WikiLeaks on Tuesday released thousands of documents that it said revealed the secret tools the U.S. Central Intelligence Agency (CIA) has used to hack people's smartphones, computer operating systems and even smart TVs.

A statement from the anti-secrecy organization said that the 8,761 documents were obtained from "an isolated, high-security network" situated inside the CIA's hacking division, the Center for Cyber Intelligence, in Langley, Virgina.

"Code-named 'Vault 7' by WikiLeaks, it is the largest ever publication of confidential documents on the agency," the statement said, noting the leaks detailed "the scope and direction of the CIA's global covert hacking program."

WikiLeaks said the leaked documents "have been circulated among former U.S. government hackers and contractors in an unauthorized manner", one of whom provided them to WikiLeaks.

By the end of 2016, it said, the CIA's Center for Cyber Intelligence had over 5,000 people and had produced more than hacking systems, trojans, viruses, and other "weaponized" malware.

These hacking programs can target "a wide range of U.S. and European company products, include Apple's iPhone, Google's Android and Microsoft's Windows (operating system) and even Samsung TVs, which are turned into covert microphones."

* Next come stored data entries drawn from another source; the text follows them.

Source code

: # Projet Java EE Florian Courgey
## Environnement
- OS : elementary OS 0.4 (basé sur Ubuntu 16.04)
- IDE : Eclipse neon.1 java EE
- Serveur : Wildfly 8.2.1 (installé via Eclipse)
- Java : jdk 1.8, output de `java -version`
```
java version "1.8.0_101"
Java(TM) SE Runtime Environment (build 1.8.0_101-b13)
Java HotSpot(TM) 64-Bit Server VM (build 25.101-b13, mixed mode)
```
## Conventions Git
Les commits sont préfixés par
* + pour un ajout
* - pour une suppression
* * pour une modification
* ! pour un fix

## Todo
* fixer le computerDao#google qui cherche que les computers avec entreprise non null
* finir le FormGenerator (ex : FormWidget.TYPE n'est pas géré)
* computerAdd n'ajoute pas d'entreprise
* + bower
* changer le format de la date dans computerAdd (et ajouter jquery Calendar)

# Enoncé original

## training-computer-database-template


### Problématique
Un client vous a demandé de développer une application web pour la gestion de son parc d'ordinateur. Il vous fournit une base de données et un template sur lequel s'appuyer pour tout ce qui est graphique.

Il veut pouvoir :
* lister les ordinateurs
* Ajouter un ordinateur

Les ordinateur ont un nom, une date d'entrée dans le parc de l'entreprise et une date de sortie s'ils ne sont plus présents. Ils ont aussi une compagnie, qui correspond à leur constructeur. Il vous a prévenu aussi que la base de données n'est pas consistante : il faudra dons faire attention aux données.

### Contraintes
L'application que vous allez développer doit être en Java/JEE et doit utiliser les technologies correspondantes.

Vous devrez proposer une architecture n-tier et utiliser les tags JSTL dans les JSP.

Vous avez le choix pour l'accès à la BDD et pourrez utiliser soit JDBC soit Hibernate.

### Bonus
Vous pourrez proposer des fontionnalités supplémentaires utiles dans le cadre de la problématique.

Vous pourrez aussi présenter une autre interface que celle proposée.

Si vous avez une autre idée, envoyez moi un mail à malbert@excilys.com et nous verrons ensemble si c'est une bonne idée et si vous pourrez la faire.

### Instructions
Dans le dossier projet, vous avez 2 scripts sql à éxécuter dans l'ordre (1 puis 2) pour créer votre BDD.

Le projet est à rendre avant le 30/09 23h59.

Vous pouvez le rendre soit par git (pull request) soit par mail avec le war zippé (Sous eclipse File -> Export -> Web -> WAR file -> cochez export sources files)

"Such is the scale of the CIA's undertaking that by 2016, its hackers had utilized more code than that used to run Facebook," the WikiLeaks statement said.

"The CIA had created, in effect, its 'own NSA' (National Security Agency) with even less accountability and without publicly answering the question as to whether such a massive budgetary spend on duplicating the capacities of a rival agency could be justified."

U.S. media quoted current and former U.S. officials as saying that details contained in the documents suggest that they are legitimate.

Commenting on the documents, WikiLeaks founder Julian Assange said that "there is an extreme proliferation risk in the development of cyber 'weapons'."

"Comparisons can be drawn between the uncontrolled proliferation of such 'weapons', which results from the inability to contain them combined with their high market value, and the global arms trade," he added.